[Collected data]
========
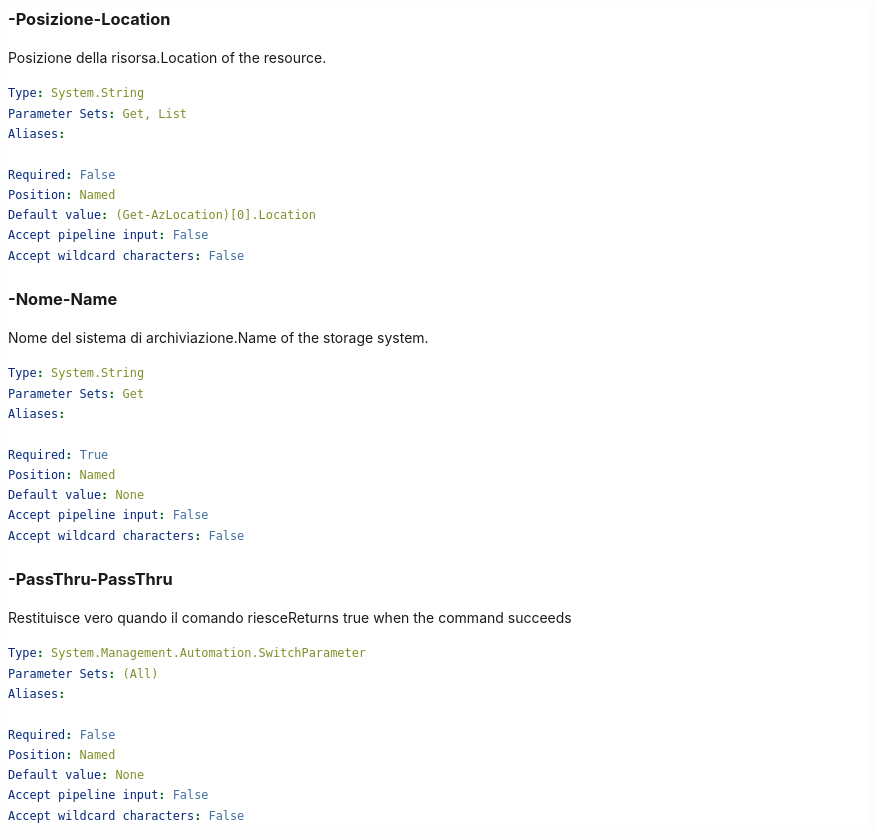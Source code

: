 ### <span data-ttu-id="bed75-122">-Posizione</span><span class="sxs-lookup"><span data-stu-id="bed75-122">-Location</span></span>
<span data-ttu-id="bed75-123">Posizione della risorsa.</span><span class="sxs-lookup"><span data-stu-id="bed75-123">Location of the resource.</span></span>

```yaml
Type: System.String
Parameter Sets: Get, List
Aliases:

Required: False
Position: Named
Default value: (Get-AzLocation)[0].Location
Accept pipeline input: False
Accept wildcard characters: False

```

### <span data-ttu-id="bed75-124">-Nome</span><span class="sxs-lookup"><span data-stu-id="bed75-124">-Name</span></span>
<span data-ttu-id="bed75-125">Nome del sistema di archiviazione.</span><span class="sxs-lookup"><span data-stu-id="bed75-125">Name of the storage system.</span></span>

```yaml
Type: System.String
Parameter Sets: Get
Aliases:

Required: True
Position: Named
Default value: None
Accept pipeline input: False
Accept wildcard characters: False

```

### <span data-ttu-id="bed75-126">-PassThru</span><span class="sxs-lookup"><span data-stu-id="bed75-126">-PassThru</span></span>
<span data-ttu-id="bed75-127">Restituisce vero quando il comando riesce</span><span class="sxs-lookup"><span data-stu-id="bed75-127">Returns true when the command succeeds</span></span>

```yaml
Type: System.Management.Automation.SwitchParameter
Parameter Sets: (All)
Aliases:

Required: False
Position: Named
Default value: None
Accept pipeline input: False
Accept wildcard characters: False

```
========
- TASK BRIEF -
Which lines in the data above hold the string "Nome"? Return each of them.

- OUTPUT BELOW -
### <span data-ttu-id="bed75-124">-Nome</span><span class="sxs-lookup"><span data-stu-id="bed75-124">-Name</span></span>
<span data-ttu-id="bed75-125">Nome del sistema di archiviazione.</span><span class="sxs-lookup"><span data-stu-id="bed75-125">Name of the storage system.</span></span>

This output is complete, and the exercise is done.